The Throwable hierarchy: checked vs unchecked
How Java classifies exceptions — and why the checked/unchecked distinction matters.
The exception hierarchy
Every problem Java can throw is a subclass of Throwable:
Throwable
├── Error ← don't catch (JVM-level: OutOfMemoryError, StackOverflowError)
└── Exception
├── RuntimeException ← unchecked
│ ├── NullPointerException
│ ├── IllegalArgumentException
│ ├── ClassCastException
│ └── ...
└── IOException ← checked
└── SQLException ← checked
└── ... (checked)
Checked exceptions — everything that extends Exception but NOT RuntimeException. The compiler enforces the handle-or-declare rule: if a method can throw a checked exception, callers must either catch it or declare it with throws.

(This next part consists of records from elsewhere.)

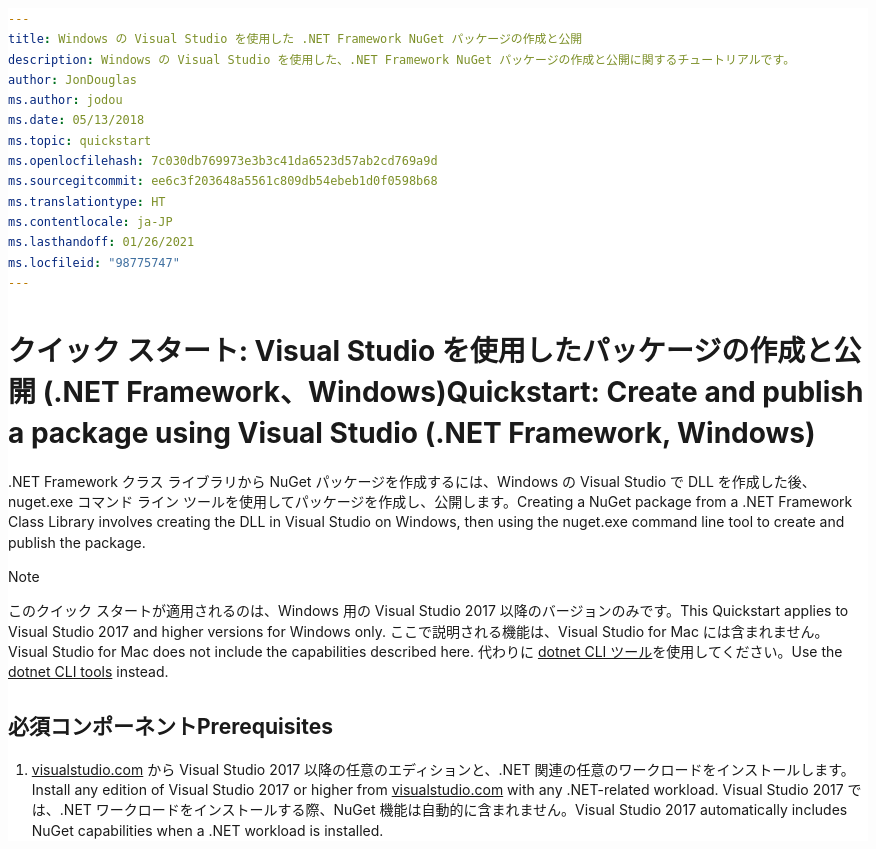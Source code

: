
 ```yaml
---
title: Windows の Visual Studio を使用した .NET Framework NuGet パッケージの作成と公開
description: Windows の Visual Studio を使用した、.NET Framework NuGet パッケージの作成と公開に関するチュートリアルです。
author: JonDouglas
ms.author: jodou
ms.date: 05/13/2018
ms.topic: quickstart
ms.openlocfilehash: 7c030db769973e3b3c41da6523d57ab2cd769a9d
ms.sourcegitcommit: ee6c3f203648a5561c809db54ebeb1d0f0598b68
ms.translationtype: HT
ms.contentlocale: ja-JP
ms.lasthandoff: 01/26/2021
ms.locfileid: "98775747"
---
```

# <a name="quickstart-create-and-publish-a-package-using-visual-studio-net-framework-windows"></a><span data-ttu-id="be090-103">クイック スタート: Visual Studio を使用したパッケージの作成と公開 (.NET Framework、Windows)</span><span class="sxs-lookup"><span data-stu-id="be090-103">Quickstart: Create and publish a package using Visual Studio (.NET Framework, Windows)</span></span>

<span data-ttu-id="be090-104">.NET Framework クラス ライブラリから NuGet パッケージを作成するには、Windows の Visual Studio で DLL を作成した後、nuget.exe コマンド ライン ツールを使用してパッケージを作成し、公開します。</span><span class="sxs-lookup"><span data-stu-id="be090-104">Creating a NuGet package from a .NET Framework Class Library involves creating the DLL in Visual Studio on Windows, then using the nuget.exe command line tool to create and publish the package.</span></span>

> [!Note]
> <span data-ttu-id="be090-105">このクイック スタートが適用されるのは、Windows 用の Visual Studio 2017 以降のバージョンのみです。</span><span class="sxs-lookup"><span data-stu-id="be090-105">This Quickstart applies to Visual Studio 2017 and higher versions for Windows only.</span></span> <span data-ttu-id="be090-106">ここで説明される機能は、Visual Studio for Mac には含まれません。</span><span class="sxs-lookup"><span data-stu-id="be090-106">Visual Studio for Mac does not include the capabilities described here.</span></span> <span data-ttu-id="be090-107">代わりに [dotnet CLI ツール](create-and-publish-a-package-using-the-dotnet-cli.md)を使用してください。</span><span class="sxs-lookup"><span data-stu-id="be090-107">Use the [dotnet CLI tools](create-and-publish-a-package-using-the-dotnet-cli.md) instead.</span></span>

## <a name="prerequisites"></a><span data-ttu-id="be090-108">必須コンポーネント</span><span class="sxs-lookup"><span data-stu-id="be090-108">Prerequisites</span></span>

1. <span data-ttu-id="be090-109">[visualstudio.com](https://www.visualstudio.com/) から Visual Studio 2017 以降の任意のエディションと、.NET 関連の任意のワークロードをインストールします。</span><span class="sxs-lookup"><span data-stu-id="be090-109">Install any edition of Visual Studio 2017 or higher from [visualstudio.com](https://www.visualstudio.com/) with any .NET-related workload.</span></span> <span data-ttu-id="be090-110">Visual Studio 2017 では、.NET ワークロードをインストールする際、NuGet 機能は自動的に含まれません。</span><span class="sxs-lookup"><span data-stu-id="be090-110">Visual Studio 2017 automatically includes NuGet capabilities when a .NET workload is installed.</span></span>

Unchecked exceptions — RuntimeException and its subclasses, plus Error. The compiler doesn't force you to handle them. They signal programming errors (NullPointerException, ArrayIndexOutOfBoundsException) or unrecoverable JVM failures (Error).
The basic try/catch/finally structure:
try {
String text = Files.readString(Path.of("data.txt")); // throws IOException
System.out.println(text);
} catch (IOException e) {
System.err.println("Read failed: " + e.getMessage());
} finally {
System.out.println("this always runs");
}
finally runs regardless: whether the try completes normally, an exception is caught, or an exception is uncaught and propagates. The only exceptions are JVM abort (System.exit) and Error-level crashes.